## Required work
Copy the records below line by line and word for word, from the very first line through the line with "daar niet werkt.", omitting each picture.

## Working data
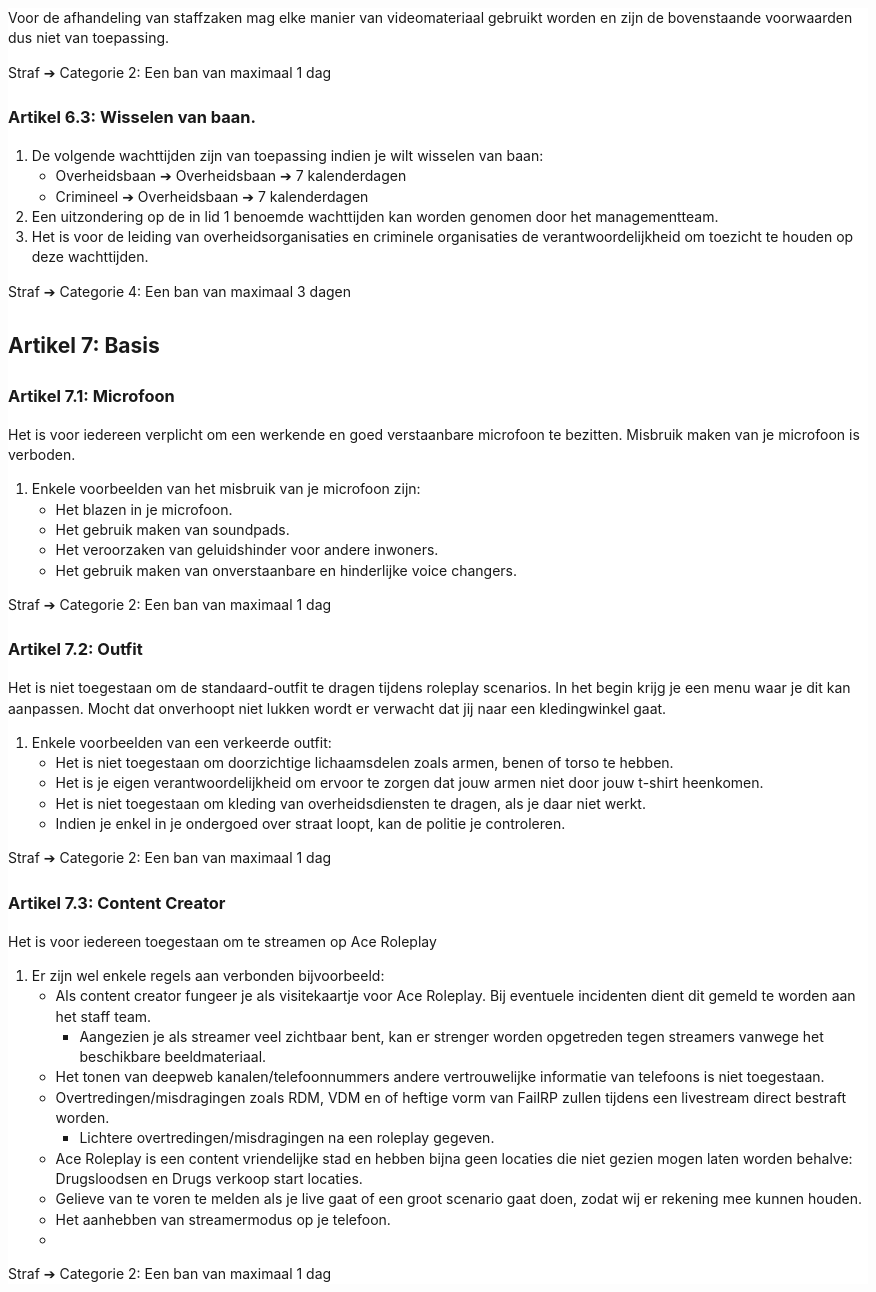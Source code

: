 Voor de afhandeling van staffzaken mag elke manier van videomateriaal gebruikt worden en zijn de bovenstaande voorwaarden dus niet van toepassing.

Straf ➔ Categorie 2: Een ban van maximaal 1 dag

### Artikel 6.3: Wisselen van baan.

1. De volgende wachttijden zijn van toepassing indien je wilt wisselen van baan:
     * Overheidsbaan ➔	Overheidsbaan ➔	7 kalenderdagen
     * Crimineel  	➔ Overheidsbaan ➔	7 kalenderdagen
2. Een uitzondering op de in lid 1 benoemde wachttijden kan worden genomen door het managementteam.
3. Het is voor de leiding van overheidsorganisaties en criminele organisaties de verantwoordelijkheid om toezicht te houden op deze wachttijden.

Straf ➔ Categorie 4: Een ban van maximaal 3 dagen

## Artikel 7: Basis

### Artikel 7.1: Microfoon
Het is voor iedereen verplicht om een werkende en goed verstaanbare microfoon te bezitten. Misbruik maken van je microfoon is verboden.

1. Enkele voorbeelden van het misbruik van je microfoon zijn:
    * Het blazen in je microfoon.
    * Het gebruik maken van soundpads.
    * Het veroorzaken van geluidshinder voor andere inwoners.
    * Het gebruik maken van onverstaanbare en hinderlijke voice changers.
  
Straf ➔ Categorie 2: Een ban van maximaal 1 dag

### Artikel 7.2: Outfit
Het is niet toegestaan om de standaard-outfit te dragen tijdens roleplay scenarios. In het begin krijg je een menu waar je dit kan aanpassen. Mocht dat onverhoopt niet lukken wordt er verwacht dat jij naar een kledingwinkel gaat.

1. Enkele voorbeelden van een verkeerde outfit:
    * Het is niet toegestaan om doorzichtige lichaamsdelen zoals armen, benen of torso te hebben.
    * Het is je eigen verantwoordelijkheid om ervoor te zorgen dat jouw armen niet door jouw t-shirt heenkomen.
    * Het is niet toegestaan om kleding van overheidsdiensten te dragen, als je daar niet werkt.
    * Indien je enkel in je ondergoed over straat loopt, kan de politie je controleren.

Straf ➔ Categorie 2: Een ban van maximaal 1 dag

### Artikel 7.3: Content Creator
Het is voor iedereen toegestaan om te streamen op Ace Roleplay

1. Er zijn wel enkele regels aan verbonden bijvoorbeeld:
    * Als content creator fungeer je als visitekaartje voor Ace Roleplay. Bij eventuele incidenten dient dit gemeld te worden aan het staff team.
       * Aangezien je als streamer veel zichtbaar bent, kan er strenger worden opgetreden tegen streamers vanwege het beschikbare beeldmateriaal.
    * Het tonen van deepweb kanalen/telefoonnummers andere vertrouwelijke informatie van telefoons is niet toegestaan.
    * Overtredingen/misdragingen zoals RDM, VDM en of heftige vorm van FailRP zullen tijdens een livestream direct bestraft worden.
       * Lichtere overtredingen/misdragingen na een roleplay gegeven.
    * Ace Roleplay is een content vriendelijke stad en hebben bijna geen locaties die niet gezien mogen laten worden behalve:
Drugsloodsen en Drugs verkoop start locaties.
    * Gelieve van te voren te melden als je live gaat of een groot scenario gaat doen, zodat wij er rekening mee kunnen houden.
    * Het aanhebben van streamermodus op je telefoon.
    * 
Straf ➔ Categorie 2: Een ban van maximaal 1 dag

## Worked solution
Source code

: Voor de afhandeling van staffzaken mag elke manier van videomateriaal gebruikt worden en zijn de bovenstaande voorwaarden dus niet van toepassing.

Straf ➔ Categorie 2: Een ban van maximaal 1 dag

### Artikel 6.3: Wisselen van baan.

1. De volgende wachttijden zijn van toepassing indien je wilt wisselen van baan:
     * Overheidsbaan ➔	Overheidsbaan ➔	7 kalenderdagen
     * Crimineel  	➔ Overheidsbaan ➔	7 kalenderdagen
2. Een uitzondering op de in lid 1 benoemde wachttijden kan worden genomen door het managementteam.
3. Het is voor de leiding van overheidsorganisaties en criminele organisaties de verantwoordelijkheid om toezicht te houden op deze wachttijden.

Straf ➔ Categorie 4: Een ban van maximaal 3 dagen

## Artikel 7: Basis

### Artikel 7.1: Microfoon
Het is voor iedereen verplicht om een werkende en goed verstaanbare microfoon te bezitten. Misbruik maken van je microfoon is verboden.

1. Enkele voorbeelden van het misbruik van je microfoon zijn:
    * Het blazen in je microfoon.
    * Het gebruik maken van soundpads.
    * Het veroorzaken van geluidshinder voor andere inwoners.
    * Het gebruik maken van onverstaanbare en hinderlijke voice changers.
  
Straf ➔ Categorie 2: Een ban van maximaal 1 dag

### Artikel 7.2: Outfit
Het is niet toegestaan om de standaard-outfit te dragen tijdens roleplay scenarios. In het begin krijg je een menu waar je dit kan aanpassen. Mocht dat onverhoopt niet lukken wordt er verwacht dat jij naar een kledingwinkel gaat.

1. Enkele voorbeelden van een verkeerde outfit:
    * Het is niet toegestaan om doorzichtige lichaamsdelen zoals armen, benen of torso te hebben.
    * Het is je eigen verantwoordelijkheid om ervoor te zorgen dat jouw armen niet door jouw t-shirt heenkomen.
    * Het is niet toegestaan om kleding van overheidsdiensten te dragen, als je daar niet werkt.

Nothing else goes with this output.